Mustafa Kemal’in amaç ve niyetini anlayan İngilizler, Geriye dönmesini sağlamaya çalışmışlarsa da başarılı olamamışlardır…
Mustafa Kemal Paşa Samsun’dan Amasya ya geçmiş ve 21/22 Haziran gecesi- İHTİLAL BİLDİRİSİ- AMASYA GENELGESİ ile MİLLİ MÜCADELENİN, AMACINI, YÖNTEMİNİ VE GEREKÇESİNİ ORTAYA KOYARAK MİLLİ MÜCADELEYİ BAŞLATMIŞTIR…
Amasya Genelgesin kararlarından birisi de; Anadolu’nun en güvenli yeri olan SİVAS’TA bir kongre toplanması yönünde idi…
Mustafa Kemal paşa Amasya Genelgesini yayımladıktan sonra Sivas’a geçmiş, İl Valisi ve Kolordu Komutanı ile görüşerek, Kongre konusunda talimatlar vermiş ve Erzurum Kongresi için Erzurum’a geçmiştir…

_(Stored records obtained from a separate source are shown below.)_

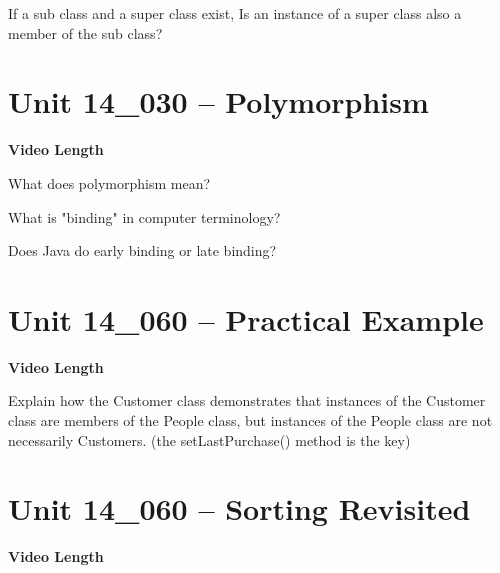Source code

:\documentclass[letterpaper,12pt]{exam}
\newcommand{\unit}{Unit 14}
\begin{document}
\begin{questions}
\begin{samepage}
    \question If a sub class and a super class exist, Is an instance of a super class also a member of the sub class?
    \vspace{5mm}
\end{samepage}


\section*{\unit\_030 -- Polymorphism} 
\par{\selectfont\textbf{Video Length }}

\begin{samepage}
    \question What does polymorphism mean?
    \vspace{5mm}
\end{samepage}

\begin{samepage}
    \question What is "binding" in computer terminology?
    \vspace{5mm}
\end{samepage}

\begin{samepage}
    \question Does Java do early binding or late binding?
    \vspace{5mm}
\end{samepage}


\section*{\unit\_060 -- Practical Example} 
\par{\selectfont\textbf{Video Length }}

\begin{samepage}
    \question Explain how the Customer class demonstrates that instances of the Customer class are members of the People class, but instances of the People class are not necessarily Customers.  (the setLastPurchase() method is the key)
    \vspace{25mm}
\end{samepage}


\section*{\unit\_060 -- Sorting Revisited} 
\par{\selectfont\textbf{Video Length }}


\end{questions}
\end{document}
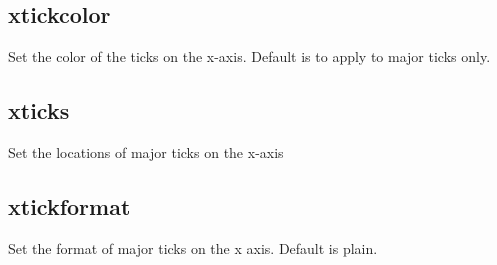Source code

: \documentclass[letterpaper,10pt,english]{sphinxmanual}
\begin{document}
\begin{sphinxVerbatim}[commandchars=\\\{\}]
\PYG{p}{[}\PYG{p}{]}    
\end{sphinxVerbatim}


\subsection{xtickcolor}
\label{\detokenize{plot_control_cmds:xtickcolor}}
Set the color of the ticks on the x-axis. Default is to apply to major ticks only.

\begin{sphinxVerbatim}[commandchars=\\\{\}]
\PYG{p}{[}\PYG{p}{]}     \PYG{p}{[}     \PYG{p}{]}
\end{sphinxVerbatim}


\subsection{xticks}
\label{\detokenize{plot_control_cmds:xticks}}
Set the locations of major ticks on the x-axis

\begin{sphinxVerbatim}[commandchars=\\\{\}]
\PYG{p}{[}\PYG{p}{]}               
\end{sphinxVerbatim}


\subsection{xtickformat}
\label{\detokenize{plot_control_cmds:xtickformat}}
Set the format of major ticks on the x axis. Default is plain.

\begin{sphinxVerbatim}[commandchars=\\\{\}]
\PYG{p}{[}\PYG{p}{]}        
\end{sphinxVerbatim}
\end{document}
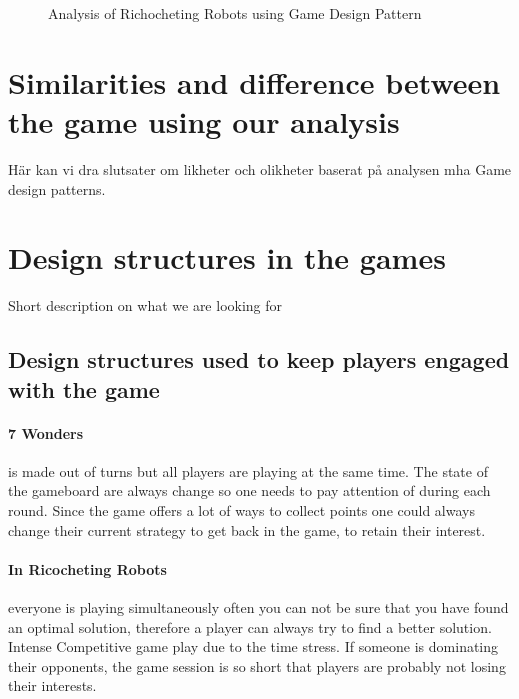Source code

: \documentclass[a4paper]{article}
\begin{document}
\begin{figure}

  \caption{Analysis of Richocheting Robots using Game Design Pattern} 
  \label{fig:RRW}
\end{figure}

\section{Similarities and difference between the game using our analysis}
  Här kan vi dra slutsater om likheter och olikheter baserat på analysen mha Game design patterns. 

\section{Design structures in the games}
Short description on what we are looking for

\subsection{Design structures used to keep players engaged with the game}
\paragraph{7 Wonders} is made out of turns but all players are playing at the same time. The state of the gameboard are always change so one needs to pay attention of during each round. Since the game offers a lot of ways to collect points one could always change their current strategy to get back in the game, to retain their interest.

\paragraph{In Ricocheting Robots} everyone is playing simultaneously often you can not be sure that you have found an optimal solution, therefore a player can always try to find a better solution. Intense Competitive game play due to the time stress. If someone is dominating their opponents, the game session is so short that players are probably not losing their interests.
\end{document}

Erzurum kongresinden sonra da Sivas’a dönmüştür…
Sivas’ta Kongre hazırlıkları, Müdafaa-i Hukuk Cemiyetinin yerel şubesi tarafından, Vali Reşit Paşa ve Kolordu Komutanı Selahattin’in yardımıyla yapılmıştı. Abdülhamit döneminde yapılan lise binası toplantı yeri olarak seçilmişti.
Sivas Kongresi; Doğu Anadolu Müdafaa-i Hukuk Derneğince hazırlanmıştır. Böylece Doğu Anadolu’nun Ulusal örgütü, İhtilal başlangıcının önderliğini Mustafa Kemal aracılığı ile yapmış oldu.

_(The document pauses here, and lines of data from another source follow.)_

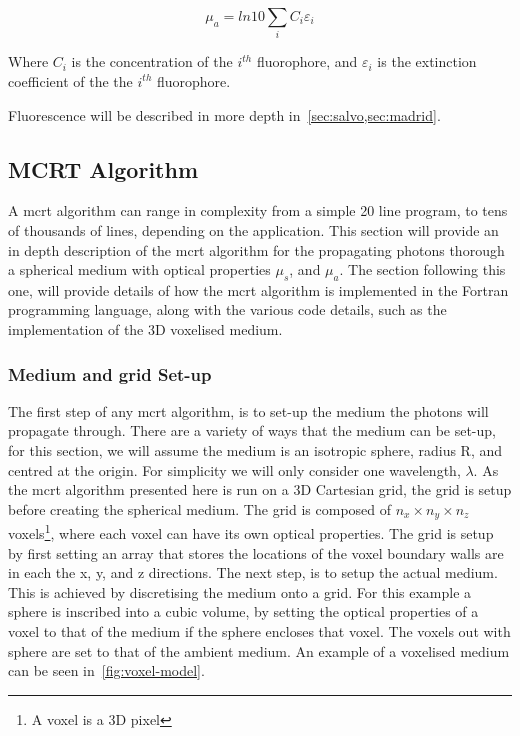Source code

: \begin{equation}
\mu_a=ln10 \sum_i C_i \varepsilon_i
\label{eqn:exct}	
\end{equation}

Where $C_i$ is the concentration of the $i^{th}$ fluorophore, and $\varepsilon_i$ is the extinction coefficient of the the $i^{th}$ fluorophore.

Fluorescence will be described in more depth in~\cref{sec:salvo,sec:madrid}.

\subsection{MCRT Algorithm}

A \gls{mcrt} algorithm can range in complexity from a simple 20 line program, to tens of thousands of lines, depending on the application. This section will provide an in depth description of the \gls{mcrt} algorithm for the propagating photons thorough a spherical medium with optical properties $\mu_s$, and $\mu_a$. The section following this one, will provide details of how the \gls{mcrt} algorithm is implemented in the Fortran programming language, along with the various code details, such as the implementation of the 3D voxelised medium.


\subsubsection*{Medium and grid Set-up}\label{sec:algomedium}
The first step of any \gls{mcrt} algorithm, is to set-up the medium the photons will propagate through. There are a variety of ways that the medium can be set-up, for this section, we will assume the medium is an isotropic sphere, radius R, and centred at the origin. For simplicity we will only consider one wavelength, $\lambda$. As the \gls{mcrt} algorithm presented here is run on a 3D Cartesian grid, the grid is setup before creating the spherical medium. The grid is composed of $n_x \times n_y \times n_z$ voxels\footnote{A voxel is a 3D pixel}, where each voxel can have its own optical properties. The grid is setup by first setting an array that stores the locations of the voxel boundary walls are in each the x, y, and z directions. The next step, is to setup the actual medium. This is achieved by discretising the medium onto a grid. For this example a sphere is inscribed into a cubic volume, by setting the optical properties of a voxel to that of the medium if the sphere encloses that voxel. The voxels out with sphere are set to that of the ambient medium. An example of a voxelised medium can be seen in~\cref{fig:voxel-model}. 

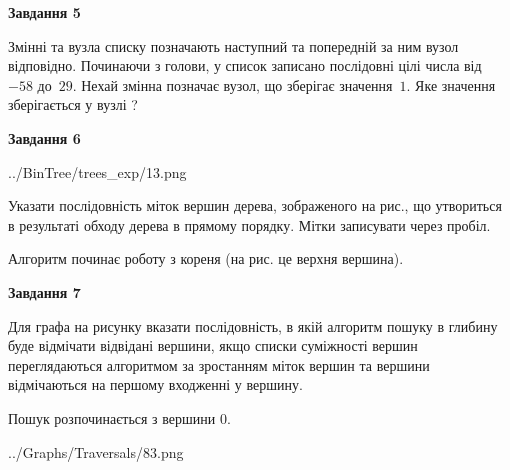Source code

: \documentclass[12pt, ukrainian]{article}
\begin{document}
{\begin {large}
{\begin {center}\textbf{Завдання 5}\end {center}}\par
Змінні  та  вузла списку позначають наступний та попередній за ним вузол відповідно. Починаючи з голови, у список записано послідовні цілі числа від~$-58$ до~$29$. Нехай змінна  позначає вузол, що зберігає значення~$1$.
Яке значення зберігається у вузлі  ?\par
\newpage

{\begin {center}\textbf{Завдання 6}\end {center}}\par

\begin{center}
	{../BinTree/trees_exp/13.png}
\end{center}
Указати послідовність міток вершин дерева, зображеного на рис., що утвориться в результаті обходу дерева в прямому порядку. Мітки записувати через пробіл.\par Алгоритм починає роботу з кореня (на рис. це верхня вершина).\par
\newpage

{\begin {center}\textbf{Завдання 7}\end {center}}\par
Для графа на рисунку вказати послідовність, в якій алгоритм пошуку в глибину буде відмічати відвідані вершини, якщо списки суміжності вершин переглядаються алгоритмом за зростанням міток вершин та вершини відмічаються на першому вход\-женні у вершину.\par
Пошук розпочинається з вершини 0.\par

\begin{center}
	{../Graphs/Traversals/83.png}
\end{center}\par
\newpage


\end{large}}
\end{document}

İtilaf Devletleri ve İstanbul Hükümeti, kongreyi önlemek için çeşitli girişimlerde bulundular.
Kongrenin Sivas’ta yapılmasına Sivas Valisi de karşıdır. Sivas Kongre için delege de çıkartmamıştır.
Elaziz Valisi Ali galip ve Fransız subayları, Mustafa Kemal’in tutuklanacağı, Kongrenin basılacağı gibi, çevreye özellikle de Sivas Valisine gözdağı vermeye çalışmışlardır.

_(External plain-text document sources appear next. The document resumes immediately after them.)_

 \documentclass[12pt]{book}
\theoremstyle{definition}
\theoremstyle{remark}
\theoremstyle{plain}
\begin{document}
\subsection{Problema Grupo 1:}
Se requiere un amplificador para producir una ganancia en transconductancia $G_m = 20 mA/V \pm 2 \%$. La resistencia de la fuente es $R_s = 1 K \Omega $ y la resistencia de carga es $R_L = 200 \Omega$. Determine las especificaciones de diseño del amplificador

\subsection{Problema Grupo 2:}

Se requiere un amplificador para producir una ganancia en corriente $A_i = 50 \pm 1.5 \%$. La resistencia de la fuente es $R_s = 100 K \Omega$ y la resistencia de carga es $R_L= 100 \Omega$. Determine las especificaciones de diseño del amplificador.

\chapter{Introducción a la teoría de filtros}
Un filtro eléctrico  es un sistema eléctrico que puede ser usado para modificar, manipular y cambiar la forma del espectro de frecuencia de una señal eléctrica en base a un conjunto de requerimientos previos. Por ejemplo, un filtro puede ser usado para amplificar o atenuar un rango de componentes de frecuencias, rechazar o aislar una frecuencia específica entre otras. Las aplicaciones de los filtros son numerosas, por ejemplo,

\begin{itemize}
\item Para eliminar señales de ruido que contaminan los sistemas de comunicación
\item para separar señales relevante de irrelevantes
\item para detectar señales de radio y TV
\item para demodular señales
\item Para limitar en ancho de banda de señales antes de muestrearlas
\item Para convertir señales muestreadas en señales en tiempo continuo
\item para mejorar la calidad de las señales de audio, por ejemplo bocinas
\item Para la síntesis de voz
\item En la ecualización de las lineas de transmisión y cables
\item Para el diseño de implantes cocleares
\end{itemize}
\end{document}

Kongreye katılanlar pek kalabalık değildi. Kongreye Mustafa Kemal ve arkadaşlarıyla birlikte 38 kişi katılmıştı.
Ege Bölgesinin direniş örgütleri, Alaşehir’de 16-25 Ağustos arasında yaptıkları toplantıda, Yunan birlikleri MİLNE HATTI’NIN dışına çıkmadıkları takdirde, yazılı olmayan bir barış anlaşmasına uymaya karar verdiler ve Sivas’a delege göndermediler.
Karadeniz Bölgesi ve Doğu Anadolu’daki direniş örgütlerinin gerçek temsilcilerinin katıldığı Erzurum Kongresinden farklı olarak, Sivas’taki toplantıya daha çok kendi kendini tayin etmiş olan MİLLİYETÇİ MİLİTANLAR katıldı.
Ali Fuat’ın babası İsmail Fazıl Paşa seçilmediği halde, İstanbul Delegesi olarak katılmıştı. “Karakol” adlı gizli örgütün başı olan Kara Vasıf da kendisini Antep Delegesi olarak tanıtıyordu.
Osmanlının eski Washington büyükelçisi, Bilinski soyadlı Polenez dönmesi Ahmet (Alfred) Rüstem de oradaydı.
Bu kişi Mustafa Kemal’e şöyle demişti: “Paşa, unutmayınız ki, burada Cemiyetler Kanununa göre oluşmuş bir heyet değiliz. Bizim bir ihtilal heyetinden başka kimliğimiz yoktur.” 
Ama Mustafa Kemal, bu sözlere kulak asmadı. VATANSEVER ÖRGÜTLERİN YURT ÇAPINDA YASAL CEMİYETİ GÖRÜNTÜSÜNÜ VEREREK, bunun Türk Milli Mücadelesine önderlik etmesine uygun bir kılıf olacağını düşünüyordu.
Sivas Kongresinde de Erzurum kongresinde olduğu gibi, Mustafa Kemal’i üstlendiği kutsal görevin dışına itmek, etkisiz bırakmak, eylemin önderliğinden uzaklaştırmak için, arkadaşları da oyunlar düzenlemişlerdir. Önderlik için yarış başlamıştır, ancak hiç kimse de Mustafa Kemal’in karşısına çıkamamaktadır.
Öncelikle Mustafa Kemal olmasında…
Sivas Valisi, Kongrenin Sivas’ta toplanmasını istememiş, Sivas İli delege bile çıkartmamıştır.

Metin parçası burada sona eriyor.